A prerequisite to using any antibody as an imaging agent is demonstrating its ability to localize in sites of disease. Preliminary preclinical studies showed good localization of 89Zr-DFO-MSTP2109A in prostate xenografts (14). This study confirmed preclinical work and showed localization of 89Zr-DFO-MSTP2109A in tumor sites in all patients, extending the imaging findings from our preliminary report on 6 patients that focused on biodistribution, pharmacokinetics, and dosimetry. High-contrast localization was noted in both bone and soft-tissue images in almost all patients when disease was present. This high uptake in bone (median SUVmax, 20.6; SUVmax, 59.3) compares favorably with that reported for 89Zr-DFO-huJ591 anti-PSMA in prostate cancer (mean SUVmax, 8.9) or an 89Zr-IAB2M anti-PSMA minibody (mean SUVmax, 13.8) (20,21). The median SUVmax in soft tissue was 16.8, and the maximum SUVmax was 24.0, which also compare favorably with the above-referenced antibodies, which showed a mean SUVmax of 4.8 and 7 for 89Zr-DFO-huJ591 and 89Zr-IAB2M, respectively. An additional benefit over these anti-PSMA antibodies is that there is less normal-liver accumulation, which facilitates visualization of liver metastasis.

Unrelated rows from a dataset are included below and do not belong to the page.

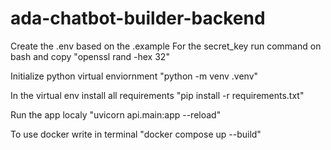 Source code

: # ada-chatbot-builder-backend
Create the .env based on the .example
For the secret_key run command on bash and copy
"openssl rand -hex 32"

Initialize python virtual enviornment
"python -m venv .venv"

In the virtual env install all requirements
"pip install -r requirements.txt"

Run the app localy
"uvicorn api.main:app --reload"

To use docker write in terminal
"docker compose up --build"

When conventional imaging modalities or bone scanning only was used as a measure of bone involvement, the sensitivity of 89Zr-DFO-MSTP2109A was 62% and 67%, respectively. The positive predictive value of 89Zr-DFO-MSTP2109A in bone was 84%, versus 86% for conventional imaging modalities. In addition, 64% of bone sites identified only on 89Zr-DFO-MSTP2109A probably corresponded to true sites identified on long-term follow-up with conventional imaging modalities. These findings contrast with those we reported previously for 89Zr-DFO-huJ591, which exhibited a higher sensitivity for tumor detection in bone than that we observed here. The reason for the discrepancy in these findings is not clear and may in part be related to differences in study populations or possibly may indicate a difference in biologic expression of STEAP1 versus PSMA in mCRPC. Furthermore, the limitations of bone scans in identifying sites of viable bone disease versus treated nonviable disease are well recognized, as is the identification of false-positive sites. Additional limitations of this study are that it had a small number of patients and confirmation of all image-positive sites was not feasible for ethical reasons; thus, a gold standard for disease was not optimal. Despite these caveats, a large number of metastatic sites were identified as suggested not only by imaging but by biopsy correlation in numerous biopsied sites and by Bayesian analysis, suggesting a probability of 0.86 that a 89Zr-DFO-MSTP2109A–positive site is biopsy-positive.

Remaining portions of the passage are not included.